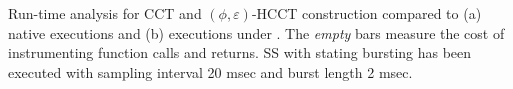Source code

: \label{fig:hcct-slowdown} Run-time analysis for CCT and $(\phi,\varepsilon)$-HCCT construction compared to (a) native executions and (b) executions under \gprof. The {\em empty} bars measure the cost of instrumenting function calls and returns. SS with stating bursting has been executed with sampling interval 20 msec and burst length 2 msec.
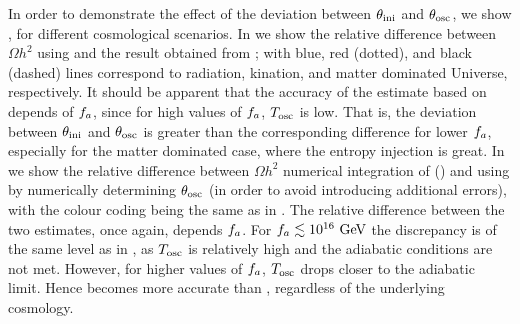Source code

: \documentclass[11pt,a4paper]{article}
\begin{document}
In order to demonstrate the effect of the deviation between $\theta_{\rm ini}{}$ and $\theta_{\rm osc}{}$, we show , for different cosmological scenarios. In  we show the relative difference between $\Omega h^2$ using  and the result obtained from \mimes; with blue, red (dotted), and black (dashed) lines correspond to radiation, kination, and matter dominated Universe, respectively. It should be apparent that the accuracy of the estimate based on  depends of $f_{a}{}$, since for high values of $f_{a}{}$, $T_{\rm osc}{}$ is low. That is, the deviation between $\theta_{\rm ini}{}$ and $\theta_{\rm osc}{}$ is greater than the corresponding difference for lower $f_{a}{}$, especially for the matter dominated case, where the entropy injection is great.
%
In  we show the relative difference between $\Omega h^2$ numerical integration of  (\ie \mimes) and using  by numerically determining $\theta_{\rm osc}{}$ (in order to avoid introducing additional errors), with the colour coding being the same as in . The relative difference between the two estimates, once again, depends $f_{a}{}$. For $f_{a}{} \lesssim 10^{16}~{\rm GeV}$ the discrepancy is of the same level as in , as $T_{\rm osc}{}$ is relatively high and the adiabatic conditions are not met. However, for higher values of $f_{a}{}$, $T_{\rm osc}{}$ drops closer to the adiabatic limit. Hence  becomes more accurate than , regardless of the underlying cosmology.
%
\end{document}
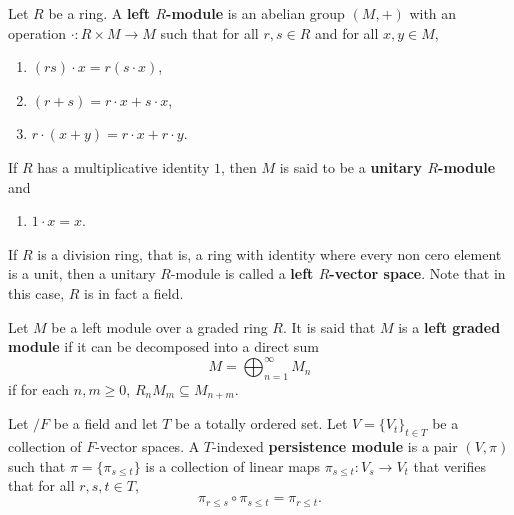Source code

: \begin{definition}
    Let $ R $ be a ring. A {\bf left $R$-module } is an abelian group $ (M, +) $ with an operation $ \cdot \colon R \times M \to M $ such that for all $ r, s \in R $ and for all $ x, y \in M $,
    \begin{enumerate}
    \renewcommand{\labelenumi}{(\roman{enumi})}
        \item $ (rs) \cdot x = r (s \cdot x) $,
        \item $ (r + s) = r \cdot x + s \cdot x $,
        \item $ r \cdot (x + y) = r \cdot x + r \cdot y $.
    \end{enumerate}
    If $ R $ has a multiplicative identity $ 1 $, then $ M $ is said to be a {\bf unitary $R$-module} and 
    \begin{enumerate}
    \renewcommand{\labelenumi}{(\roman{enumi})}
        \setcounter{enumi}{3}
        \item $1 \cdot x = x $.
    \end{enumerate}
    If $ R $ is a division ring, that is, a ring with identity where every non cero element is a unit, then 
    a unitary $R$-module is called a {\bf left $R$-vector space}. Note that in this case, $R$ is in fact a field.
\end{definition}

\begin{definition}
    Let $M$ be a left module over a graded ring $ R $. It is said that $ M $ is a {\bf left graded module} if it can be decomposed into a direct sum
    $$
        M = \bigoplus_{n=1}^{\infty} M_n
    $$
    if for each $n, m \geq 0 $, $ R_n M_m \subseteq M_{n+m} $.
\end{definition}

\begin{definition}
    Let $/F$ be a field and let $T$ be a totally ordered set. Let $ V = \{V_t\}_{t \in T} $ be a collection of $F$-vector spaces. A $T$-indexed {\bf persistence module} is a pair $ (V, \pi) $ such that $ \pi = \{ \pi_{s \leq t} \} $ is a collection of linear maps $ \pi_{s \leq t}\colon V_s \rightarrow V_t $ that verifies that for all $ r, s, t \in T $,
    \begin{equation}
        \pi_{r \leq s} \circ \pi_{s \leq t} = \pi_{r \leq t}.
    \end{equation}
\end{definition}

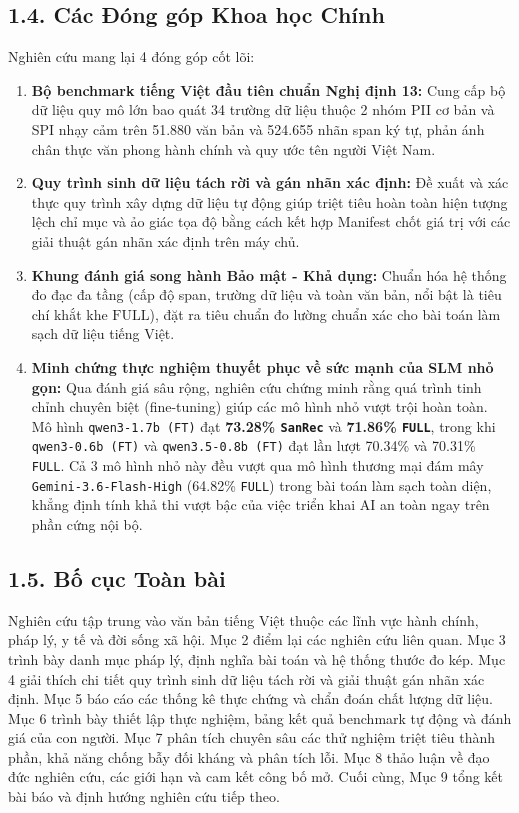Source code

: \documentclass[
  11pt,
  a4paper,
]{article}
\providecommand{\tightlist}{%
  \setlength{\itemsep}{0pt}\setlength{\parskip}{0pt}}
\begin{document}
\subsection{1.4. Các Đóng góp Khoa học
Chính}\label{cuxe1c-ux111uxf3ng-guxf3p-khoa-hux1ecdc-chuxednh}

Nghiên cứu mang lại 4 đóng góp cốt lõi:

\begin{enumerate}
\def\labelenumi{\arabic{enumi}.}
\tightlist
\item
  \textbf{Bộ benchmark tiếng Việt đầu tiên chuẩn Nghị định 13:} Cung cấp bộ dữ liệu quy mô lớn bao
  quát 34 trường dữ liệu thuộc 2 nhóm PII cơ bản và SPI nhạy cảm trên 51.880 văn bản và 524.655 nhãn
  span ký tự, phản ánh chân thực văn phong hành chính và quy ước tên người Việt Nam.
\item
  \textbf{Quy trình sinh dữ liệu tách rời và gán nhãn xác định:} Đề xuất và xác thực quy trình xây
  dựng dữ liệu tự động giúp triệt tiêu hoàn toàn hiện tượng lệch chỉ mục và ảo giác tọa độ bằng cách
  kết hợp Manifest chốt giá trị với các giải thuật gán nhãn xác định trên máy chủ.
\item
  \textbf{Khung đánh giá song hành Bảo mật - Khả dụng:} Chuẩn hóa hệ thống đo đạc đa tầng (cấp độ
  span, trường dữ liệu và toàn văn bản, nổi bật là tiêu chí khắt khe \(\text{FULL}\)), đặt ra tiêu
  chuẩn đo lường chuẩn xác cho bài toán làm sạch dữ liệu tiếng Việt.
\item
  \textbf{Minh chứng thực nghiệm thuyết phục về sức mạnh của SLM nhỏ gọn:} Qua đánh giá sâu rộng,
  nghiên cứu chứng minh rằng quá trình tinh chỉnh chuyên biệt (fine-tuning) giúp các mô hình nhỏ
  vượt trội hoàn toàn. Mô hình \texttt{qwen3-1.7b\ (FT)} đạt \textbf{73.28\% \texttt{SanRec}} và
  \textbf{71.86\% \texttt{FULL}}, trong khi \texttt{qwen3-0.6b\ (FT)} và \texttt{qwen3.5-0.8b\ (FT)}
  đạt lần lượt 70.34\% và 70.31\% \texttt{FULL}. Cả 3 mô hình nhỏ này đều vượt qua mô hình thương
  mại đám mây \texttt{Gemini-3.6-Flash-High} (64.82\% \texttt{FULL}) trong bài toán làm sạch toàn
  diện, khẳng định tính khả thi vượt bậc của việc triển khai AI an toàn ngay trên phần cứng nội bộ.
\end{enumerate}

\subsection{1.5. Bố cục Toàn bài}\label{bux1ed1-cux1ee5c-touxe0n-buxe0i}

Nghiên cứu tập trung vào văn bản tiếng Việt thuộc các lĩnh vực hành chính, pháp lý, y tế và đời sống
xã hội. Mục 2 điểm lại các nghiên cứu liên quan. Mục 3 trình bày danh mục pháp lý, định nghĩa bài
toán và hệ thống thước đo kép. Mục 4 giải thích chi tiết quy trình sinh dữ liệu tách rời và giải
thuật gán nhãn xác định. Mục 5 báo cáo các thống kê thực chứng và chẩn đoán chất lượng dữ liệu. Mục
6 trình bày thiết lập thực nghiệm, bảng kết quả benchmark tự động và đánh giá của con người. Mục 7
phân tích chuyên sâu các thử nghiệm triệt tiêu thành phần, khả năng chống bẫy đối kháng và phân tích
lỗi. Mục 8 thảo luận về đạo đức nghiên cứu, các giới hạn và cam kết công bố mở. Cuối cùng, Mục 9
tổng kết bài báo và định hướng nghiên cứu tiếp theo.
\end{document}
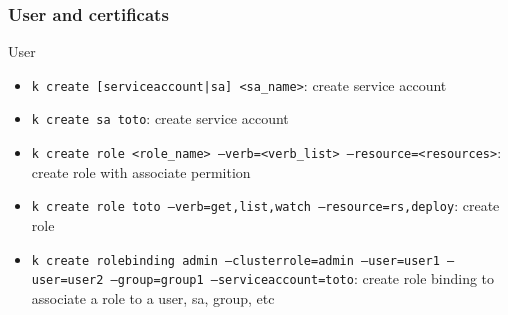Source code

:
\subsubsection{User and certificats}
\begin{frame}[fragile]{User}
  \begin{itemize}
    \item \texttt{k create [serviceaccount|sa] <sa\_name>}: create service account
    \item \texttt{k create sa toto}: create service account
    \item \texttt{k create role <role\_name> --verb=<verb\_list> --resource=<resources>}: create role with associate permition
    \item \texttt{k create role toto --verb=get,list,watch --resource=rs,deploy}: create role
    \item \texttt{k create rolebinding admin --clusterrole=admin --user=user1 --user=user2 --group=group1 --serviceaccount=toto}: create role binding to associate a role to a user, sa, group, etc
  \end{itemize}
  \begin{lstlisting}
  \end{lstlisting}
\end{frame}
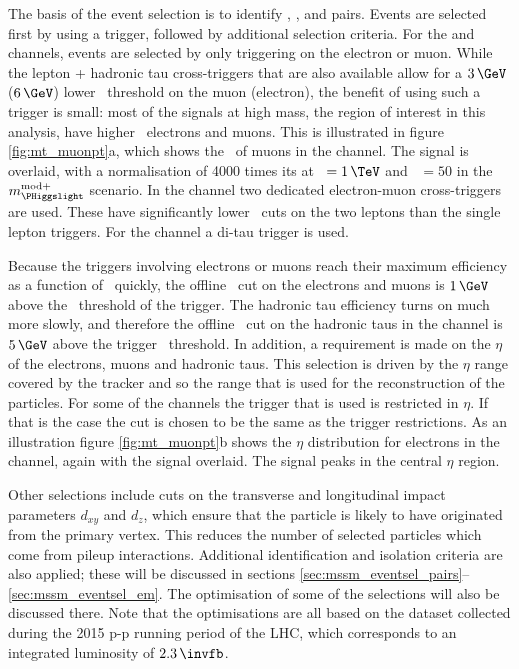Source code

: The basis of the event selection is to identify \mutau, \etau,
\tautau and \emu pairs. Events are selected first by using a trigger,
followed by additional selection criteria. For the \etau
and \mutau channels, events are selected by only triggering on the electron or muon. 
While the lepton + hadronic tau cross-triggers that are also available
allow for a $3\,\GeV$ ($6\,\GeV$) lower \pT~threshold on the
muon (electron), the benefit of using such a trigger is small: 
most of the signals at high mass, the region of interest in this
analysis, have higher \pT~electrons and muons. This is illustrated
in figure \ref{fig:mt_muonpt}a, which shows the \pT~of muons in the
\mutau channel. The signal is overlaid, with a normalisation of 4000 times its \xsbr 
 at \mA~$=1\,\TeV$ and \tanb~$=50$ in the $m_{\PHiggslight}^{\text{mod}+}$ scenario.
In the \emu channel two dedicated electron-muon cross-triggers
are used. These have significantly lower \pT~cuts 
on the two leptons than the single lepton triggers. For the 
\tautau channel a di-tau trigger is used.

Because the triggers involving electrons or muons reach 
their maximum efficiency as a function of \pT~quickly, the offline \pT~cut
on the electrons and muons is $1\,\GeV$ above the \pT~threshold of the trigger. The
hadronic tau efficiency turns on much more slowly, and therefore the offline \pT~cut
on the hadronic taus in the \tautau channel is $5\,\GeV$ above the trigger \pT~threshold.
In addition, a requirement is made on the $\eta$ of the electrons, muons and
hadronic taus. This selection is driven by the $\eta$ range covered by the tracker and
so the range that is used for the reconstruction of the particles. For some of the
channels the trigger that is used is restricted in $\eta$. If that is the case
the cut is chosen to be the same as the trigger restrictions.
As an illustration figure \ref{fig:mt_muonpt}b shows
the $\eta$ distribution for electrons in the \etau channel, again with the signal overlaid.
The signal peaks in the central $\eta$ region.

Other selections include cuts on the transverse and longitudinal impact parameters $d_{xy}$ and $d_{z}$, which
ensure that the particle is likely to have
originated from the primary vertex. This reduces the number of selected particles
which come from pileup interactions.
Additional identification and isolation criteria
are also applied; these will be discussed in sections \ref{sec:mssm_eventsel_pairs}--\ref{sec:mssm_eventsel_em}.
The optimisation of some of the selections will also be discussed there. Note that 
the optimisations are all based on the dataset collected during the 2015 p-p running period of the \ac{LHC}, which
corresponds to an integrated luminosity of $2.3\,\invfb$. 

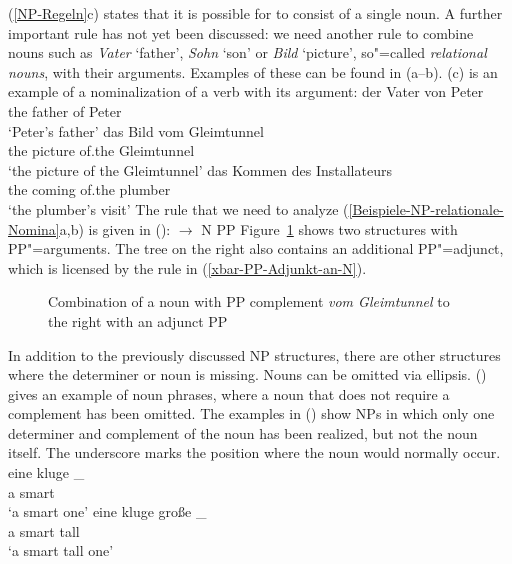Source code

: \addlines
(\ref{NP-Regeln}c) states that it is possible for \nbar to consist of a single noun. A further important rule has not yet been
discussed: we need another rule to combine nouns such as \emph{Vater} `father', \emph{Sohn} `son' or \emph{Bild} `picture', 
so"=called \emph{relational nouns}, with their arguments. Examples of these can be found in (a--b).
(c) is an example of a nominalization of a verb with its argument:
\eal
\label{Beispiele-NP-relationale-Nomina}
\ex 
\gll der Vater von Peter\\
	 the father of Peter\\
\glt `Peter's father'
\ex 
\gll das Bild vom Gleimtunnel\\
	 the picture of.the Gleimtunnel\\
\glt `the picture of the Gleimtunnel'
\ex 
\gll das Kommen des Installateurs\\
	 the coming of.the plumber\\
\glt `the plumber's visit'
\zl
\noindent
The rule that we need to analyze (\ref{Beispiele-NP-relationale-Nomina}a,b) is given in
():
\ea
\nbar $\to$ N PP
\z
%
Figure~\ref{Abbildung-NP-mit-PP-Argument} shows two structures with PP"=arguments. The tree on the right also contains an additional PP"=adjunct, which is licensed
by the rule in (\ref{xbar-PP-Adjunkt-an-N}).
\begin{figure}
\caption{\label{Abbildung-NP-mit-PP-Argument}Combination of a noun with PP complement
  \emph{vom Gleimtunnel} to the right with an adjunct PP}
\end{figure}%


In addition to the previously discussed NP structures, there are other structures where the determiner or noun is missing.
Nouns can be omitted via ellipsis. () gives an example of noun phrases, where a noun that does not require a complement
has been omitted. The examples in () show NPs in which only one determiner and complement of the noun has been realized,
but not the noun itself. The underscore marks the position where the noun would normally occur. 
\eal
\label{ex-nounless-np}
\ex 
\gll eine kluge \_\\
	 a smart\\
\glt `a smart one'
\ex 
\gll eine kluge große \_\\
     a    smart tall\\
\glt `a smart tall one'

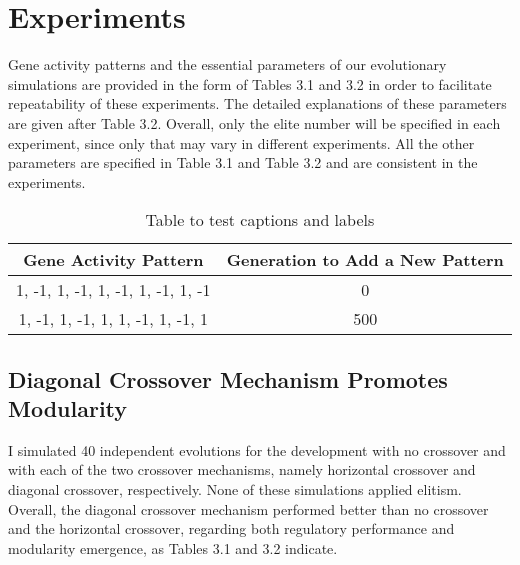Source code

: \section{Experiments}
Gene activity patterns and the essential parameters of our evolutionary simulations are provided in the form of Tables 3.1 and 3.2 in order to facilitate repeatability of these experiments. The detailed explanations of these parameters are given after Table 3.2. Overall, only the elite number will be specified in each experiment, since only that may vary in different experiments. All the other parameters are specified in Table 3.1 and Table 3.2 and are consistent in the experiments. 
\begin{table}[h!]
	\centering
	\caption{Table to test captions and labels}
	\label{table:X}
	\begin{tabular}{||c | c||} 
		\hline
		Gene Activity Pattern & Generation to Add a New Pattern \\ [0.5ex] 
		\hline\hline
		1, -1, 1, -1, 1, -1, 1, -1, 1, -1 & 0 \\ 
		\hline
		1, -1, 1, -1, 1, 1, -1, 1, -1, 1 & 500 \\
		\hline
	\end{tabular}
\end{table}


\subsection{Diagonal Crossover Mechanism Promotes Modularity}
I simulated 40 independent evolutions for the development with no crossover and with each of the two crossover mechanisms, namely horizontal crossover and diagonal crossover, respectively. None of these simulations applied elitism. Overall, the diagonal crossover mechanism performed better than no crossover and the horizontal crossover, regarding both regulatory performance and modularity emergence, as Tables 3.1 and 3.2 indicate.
++++++++
> _WORK INSTRUCTION_
Every line above that includes the word "Omega" must appear in the answer.

> _OUTPUT BELOW_
In order to demonstrate the effect of the deviation between $\theta_{\rm ini}{}$ and $\theta_{\rm osc}{}$, we show , for different cosmological scenarios. In  we show the relative difference between $\Omega h^2$ using  and the result obtained from \mimes; with blue, red (dotted), and black (dashed) lines correspond to radiation, kination, and matter dominated Universe, respectively. It should be apparent that the accuracy of the estimate based on  depends of $f_{a}{}$, since for high values of $f_{a}{}$, $T_{\rm osc}{}$ is low. That is, the deviation between $\theta_{\rm ini}{}$ and $\theta_{\rm osc}{}$ is greater than the corresponding difference for lower $f_{a}{}$, especially for the matter dominated case, where the entropy injection is great.
In  we show the relative difference between $\Omega h^2$ numerical integration of  (\ie \mimes) and using  by numerically determining $\theta_{\rm osc}{}$ (in order to avoid introducing additional errors), with the colour coding being the same as in . The relative difference between the two estimates, once again, depends $f_{a}{}$. For $f_{a}{} \lesssim 10^{16}~{\rm GeV}$ the discrepancy is of the same level as in , as $T_{\rm osc}{}$ is relatively high and the adiabatic conditions are not met. However, for higher values of $f_{a}{}$, $T_{\rm osc}{}$ drops closer to the adiabatic limit. Hence  becomes more accurate than , regardless of the underlying cosmology.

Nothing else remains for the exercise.